Northern Ireland

Novena celebration gets underway at Clonard Monastery

Clonard Monastery
Image caption The Novena at Clonard Monastery still attracts huge crowds to west Belfast

The Catholic church on Belfast's Falls Road draws pilgrims from across Northern Ireland every June.

The annual Festival of Faith is rooted in Catholic devotion to the Virgin Mary and nine successive days of services known as a novena.

About 15,000 people are expected to attend the sessions at Clonard Monastery in west Belfast.

The monastery has recently been restored and the roof and floor have been replaced.

Father Michael Murtagh said the renovation has been completed successfully

"We are very happy and relieved that we have reached this stage," he said.

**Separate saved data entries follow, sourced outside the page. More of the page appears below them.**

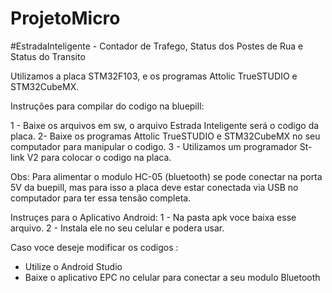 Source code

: # ProjetoMicro
#EstradaInteligente - Contador de Trafego, Status dos Postes de Rua e Status do Transito

Utilizamos a placa STM32F103, e os programas Attolic TrueSTUDIO e STM32CubeMX. 

Instruções para compilar do codigo na bluepill:

 1 - Baixe os arquivos em sw, o arquivo Estrada Inteligente será o codigo da placa.
 2- Baixe os programas Attolic TrueSTUDIO e STM32CubeMX no seu computador para manipular o codigo. 
 3 - Utilizamos um programador St-link V2 para colocar o codigo na placa. 

Obs: Para alimentar o modulo HC-05 (bluetooth) se pode conectar na porta 5V da buepill, mas para isso a placa deve estar conectada via USB no computador
para ter essa tensão completa. 

Instruçes para o Aplicativo Android:
  1 - Na pasta apk voce baixa esse arquivo.
  2 - Instala ele no seu celular e podera usar. 

Caso voce deseje modificar os codigos :
- Utilize o Android Studio 
- Baixe o aplicativo EPC no celular para conectar a seu modulo Bluetooth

"The tiles were in tatters but they have now been cleaned. We have also installed under floor heating and the building is now ready for the traditional schedule of services."

Celebration of faith

The novena now also has a large online following: "For the last seven or eight years we have been broadcasting live on the internet and we have around 5,000 people watching the services each day." said Father Murtagh.

"It's an experience of God and it's really an experience of the church at it's best. People are really lifted out of whatever is dragging them down and they get a lift in faith and a lift in hope."

According to tradition the novena will end with a sing-a-long led by the priest.

During the war years, Clonard was a place of shelter for the citizens of west Belfast when Catholics and Protestants sheltered together in the vaults of the church during air raids.

But the monastery, which sits on Belfast's peace line, also has a special significance in Northern Ireland's peace process.

Several of its redemptorist priests were involved as intermediaries between republicans and others in the political establishment at various key times in the Troubles.